Head-based sampling makes the trace/no-trace decision at the start of the task, before any processing happens. You might trace ten percent of tasks at random, or all tasks from a specific user, or all tasks of a particular type. Head-based sampling is simple and predictable: you know in advance what fraction of your traffic will be traced and can budget storage accordingly. Its weakness is that it cannot know at the start which tasks will be interesting. A task that starts normally but fails at step eight will only be traced if it happened to be selected at the start, and if your sampling rate is ten percent, ninety percent of failures will go unrecorded.
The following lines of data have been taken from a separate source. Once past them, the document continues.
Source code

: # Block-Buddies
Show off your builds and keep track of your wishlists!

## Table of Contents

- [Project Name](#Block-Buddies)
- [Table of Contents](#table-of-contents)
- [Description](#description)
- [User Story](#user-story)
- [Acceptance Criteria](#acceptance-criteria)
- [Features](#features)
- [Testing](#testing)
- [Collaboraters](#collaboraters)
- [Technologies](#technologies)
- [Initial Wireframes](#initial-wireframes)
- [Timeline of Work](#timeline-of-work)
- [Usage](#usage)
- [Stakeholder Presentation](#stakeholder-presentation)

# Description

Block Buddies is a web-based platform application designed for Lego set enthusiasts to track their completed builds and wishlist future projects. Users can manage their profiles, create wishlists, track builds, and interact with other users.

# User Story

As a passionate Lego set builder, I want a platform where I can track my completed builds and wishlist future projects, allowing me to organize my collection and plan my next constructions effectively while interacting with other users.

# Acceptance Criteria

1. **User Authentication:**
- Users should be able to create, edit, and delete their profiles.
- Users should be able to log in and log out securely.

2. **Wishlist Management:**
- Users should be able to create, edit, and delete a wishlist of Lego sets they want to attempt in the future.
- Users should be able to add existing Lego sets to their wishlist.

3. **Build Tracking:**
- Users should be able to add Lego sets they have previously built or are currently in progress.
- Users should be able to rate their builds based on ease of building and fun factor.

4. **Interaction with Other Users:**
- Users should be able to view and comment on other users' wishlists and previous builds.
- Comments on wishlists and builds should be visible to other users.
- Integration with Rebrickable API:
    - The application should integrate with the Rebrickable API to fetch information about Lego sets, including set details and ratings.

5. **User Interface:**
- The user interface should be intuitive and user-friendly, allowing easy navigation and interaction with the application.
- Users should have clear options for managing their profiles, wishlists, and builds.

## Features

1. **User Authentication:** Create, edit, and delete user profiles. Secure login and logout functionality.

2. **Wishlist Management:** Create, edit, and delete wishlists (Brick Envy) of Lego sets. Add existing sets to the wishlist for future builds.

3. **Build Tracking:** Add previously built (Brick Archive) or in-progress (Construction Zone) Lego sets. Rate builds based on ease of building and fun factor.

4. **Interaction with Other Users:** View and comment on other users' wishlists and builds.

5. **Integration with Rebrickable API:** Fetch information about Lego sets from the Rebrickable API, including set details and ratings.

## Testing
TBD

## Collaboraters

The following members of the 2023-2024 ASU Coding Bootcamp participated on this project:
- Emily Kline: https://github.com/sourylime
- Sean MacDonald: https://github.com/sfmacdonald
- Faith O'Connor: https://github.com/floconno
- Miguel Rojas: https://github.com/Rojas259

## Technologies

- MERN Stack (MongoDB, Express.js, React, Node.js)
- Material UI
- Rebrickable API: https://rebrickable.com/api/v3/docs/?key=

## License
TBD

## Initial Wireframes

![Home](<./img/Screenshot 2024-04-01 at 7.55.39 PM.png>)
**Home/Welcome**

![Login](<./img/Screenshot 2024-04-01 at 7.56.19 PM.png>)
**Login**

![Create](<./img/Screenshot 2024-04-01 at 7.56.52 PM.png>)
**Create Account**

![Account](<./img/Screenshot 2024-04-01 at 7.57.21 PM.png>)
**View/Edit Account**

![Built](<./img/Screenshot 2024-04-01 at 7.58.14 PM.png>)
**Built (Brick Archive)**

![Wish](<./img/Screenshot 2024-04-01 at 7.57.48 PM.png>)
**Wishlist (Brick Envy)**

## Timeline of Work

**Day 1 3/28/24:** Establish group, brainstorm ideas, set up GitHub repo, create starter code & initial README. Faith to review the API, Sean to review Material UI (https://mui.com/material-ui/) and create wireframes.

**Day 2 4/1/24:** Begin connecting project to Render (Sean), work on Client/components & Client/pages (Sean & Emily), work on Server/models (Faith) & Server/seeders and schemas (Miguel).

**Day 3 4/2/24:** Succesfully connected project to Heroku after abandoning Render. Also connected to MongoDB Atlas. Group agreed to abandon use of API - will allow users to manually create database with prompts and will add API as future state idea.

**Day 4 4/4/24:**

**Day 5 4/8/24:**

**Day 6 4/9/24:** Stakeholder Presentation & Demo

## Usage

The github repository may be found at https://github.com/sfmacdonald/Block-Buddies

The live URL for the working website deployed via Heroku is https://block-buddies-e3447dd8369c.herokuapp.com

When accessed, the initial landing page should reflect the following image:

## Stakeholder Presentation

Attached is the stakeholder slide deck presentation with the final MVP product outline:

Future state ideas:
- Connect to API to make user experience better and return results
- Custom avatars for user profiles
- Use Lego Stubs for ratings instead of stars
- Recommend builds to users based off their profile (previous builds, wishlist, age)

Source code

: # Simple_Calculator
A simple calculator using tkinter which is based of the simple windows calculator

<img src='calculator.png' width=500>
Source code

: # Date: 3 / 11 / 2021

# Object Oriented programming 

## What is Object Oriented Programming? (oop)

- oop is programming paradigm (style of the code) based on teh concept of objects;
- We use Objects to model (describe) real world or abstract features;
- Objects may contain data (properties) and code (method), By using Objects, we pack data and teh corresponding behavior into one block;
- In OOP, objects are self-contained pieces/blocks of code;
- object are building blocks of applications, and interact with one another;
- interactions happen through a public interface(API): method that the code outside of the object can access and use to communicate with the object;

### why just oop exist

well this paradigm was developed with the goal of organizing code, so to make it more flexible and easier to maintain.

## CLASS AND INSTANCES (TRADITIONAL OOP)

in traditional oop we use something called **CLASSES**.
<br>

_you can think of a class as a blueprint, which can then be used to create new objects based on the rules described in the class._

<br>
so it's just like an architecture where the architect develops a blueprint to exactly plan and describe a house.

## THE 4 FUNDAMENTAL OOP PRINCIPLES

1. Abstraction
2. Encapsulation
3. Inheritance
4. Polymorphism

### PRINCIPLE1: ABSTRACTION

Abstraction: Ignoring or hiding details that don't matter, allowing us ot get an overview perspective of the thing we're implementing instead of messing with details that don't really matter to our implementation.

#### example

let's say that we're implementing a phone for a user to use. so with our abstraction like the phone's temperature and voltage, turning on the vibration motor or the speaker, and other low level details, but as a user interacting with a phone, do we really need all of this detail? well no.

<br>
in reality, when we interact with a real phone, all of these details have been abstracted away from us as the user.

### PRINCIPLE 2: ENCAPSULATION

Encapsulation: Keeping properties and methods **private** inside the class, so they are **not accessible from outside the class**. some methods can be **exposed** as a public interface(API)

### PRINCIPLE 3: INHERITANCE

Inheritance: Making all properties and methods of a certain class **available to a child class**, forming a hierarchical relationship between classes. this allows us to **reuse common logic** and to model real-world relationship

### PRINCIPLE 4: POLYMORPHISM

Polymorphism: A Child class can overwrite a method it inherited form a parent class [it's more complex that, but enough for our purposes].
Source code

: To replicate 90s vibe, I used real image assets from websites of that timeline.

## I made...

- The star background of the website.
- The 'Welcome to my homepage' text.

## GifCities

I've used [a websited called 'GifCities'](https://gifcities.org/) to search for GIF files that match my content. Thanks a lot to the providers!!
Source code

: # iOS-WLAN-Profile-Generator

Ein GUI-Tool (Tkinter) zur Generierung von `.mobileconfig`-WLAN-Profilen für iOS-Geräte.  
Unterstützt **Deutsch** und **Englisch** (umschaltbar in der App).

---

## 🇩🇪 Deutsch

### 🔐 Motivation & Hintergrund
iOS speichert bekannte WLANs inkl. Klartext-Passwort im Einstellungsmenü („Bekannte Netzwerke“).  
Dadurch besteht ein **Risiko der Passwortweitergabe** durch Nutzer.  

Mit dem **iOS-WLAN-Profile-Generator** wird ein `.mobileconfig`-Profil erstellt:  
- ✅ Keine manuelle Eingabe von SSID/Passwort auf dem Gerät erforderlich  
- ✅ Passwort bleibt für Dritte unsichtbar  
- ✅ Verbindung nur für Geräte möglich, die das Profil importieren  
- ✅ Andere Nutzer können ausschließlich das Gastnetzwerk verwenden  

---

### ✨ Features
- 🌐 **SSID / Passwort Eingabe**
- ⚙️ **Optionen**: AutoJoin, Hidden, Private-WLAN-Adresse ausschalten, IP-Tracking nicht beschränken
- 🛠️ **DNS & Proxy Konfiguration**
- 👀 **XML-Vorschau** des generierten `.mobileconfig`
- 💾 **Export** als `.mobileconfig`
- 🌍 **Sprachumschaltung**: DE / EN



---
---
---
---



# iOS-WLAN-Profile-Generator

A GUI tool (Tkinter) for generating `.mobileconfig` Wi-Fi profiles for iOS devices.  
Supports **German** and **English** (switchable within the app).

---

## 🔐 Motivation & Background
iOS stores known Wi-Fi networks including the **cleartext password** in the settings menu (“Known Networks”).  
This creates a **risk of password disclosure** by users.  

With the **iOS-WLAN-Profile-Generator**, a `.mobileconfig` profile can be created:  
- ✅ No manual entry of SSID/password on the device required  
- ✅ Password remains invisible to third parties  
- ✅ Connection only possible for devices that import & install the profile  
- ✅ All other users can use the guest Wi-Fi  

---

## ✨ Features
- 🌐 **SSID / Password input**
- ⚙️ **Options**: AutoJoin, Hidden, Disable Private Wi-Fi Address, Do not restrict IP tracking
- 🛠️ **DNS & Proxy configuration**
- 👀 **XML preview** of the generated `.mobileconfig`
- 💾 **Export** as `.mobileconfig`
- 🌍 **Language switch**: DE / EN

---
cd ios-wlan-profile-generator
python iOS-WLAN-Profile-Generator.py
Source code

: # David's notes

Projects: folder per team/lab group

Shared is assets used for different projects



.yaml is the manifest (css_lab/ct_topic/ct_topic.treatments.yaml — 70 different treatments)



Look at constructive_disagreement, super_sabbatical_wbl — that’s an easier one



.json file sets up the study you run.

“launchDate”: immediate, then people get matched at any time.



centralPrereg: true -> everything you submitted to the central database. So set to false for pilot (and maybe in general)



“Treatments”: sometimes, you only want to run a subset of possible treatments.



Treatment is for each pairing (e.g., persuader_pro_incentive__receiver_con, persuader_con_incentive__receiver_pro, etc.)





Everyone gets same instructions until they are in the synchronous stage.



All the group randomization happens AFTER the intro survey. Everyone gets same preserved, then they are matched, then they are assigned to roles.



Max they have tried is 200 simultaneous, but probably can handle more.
Tail-based sampling records all spans for every task into a temporary buffer but only persists the complete trace if the task meets some criterion after it completes: it failed, it took too long, it exceeded a cost threshold, or it was randomly selected from the successes. Tail-based sampling guarantees you will have the full trace for every interesting task because the decision is made after the task's outcome is known. The trade-off is that you must buffer all spans in memory or temporary storage during task execution, which uses more resources, and the buffering infrastructure adds complexity. For agent systems, tail-based sampling is almost always worth the added complexity because agent failures are relatively rare and each one is expensive to investigate without a trace.
A practical hybrid approach is to use tail-based sampling for all tasks but with different persistence criteria. Trace every failure at full fidelity. Trace every task that exceeds a cost or latency threshold at full fidelity. Sample five to ten percent of normal successes at full fidelity for baseline comparison. For the remaining successes, persist only the root span with aggregate metadata (total tokens, total cost, step count, outcome) and discard the child spans. This gives you complete investigation capability for every problem while keeping storage manageable.
Agent tracing extends distributed tracing by enriching every span with reasoning context, not just timing data. The combination of structural span design, reasoning annotations, and tail-based sampling gives you the ability to fully reconstruct any failed task's decision process while keeping storage costs under control.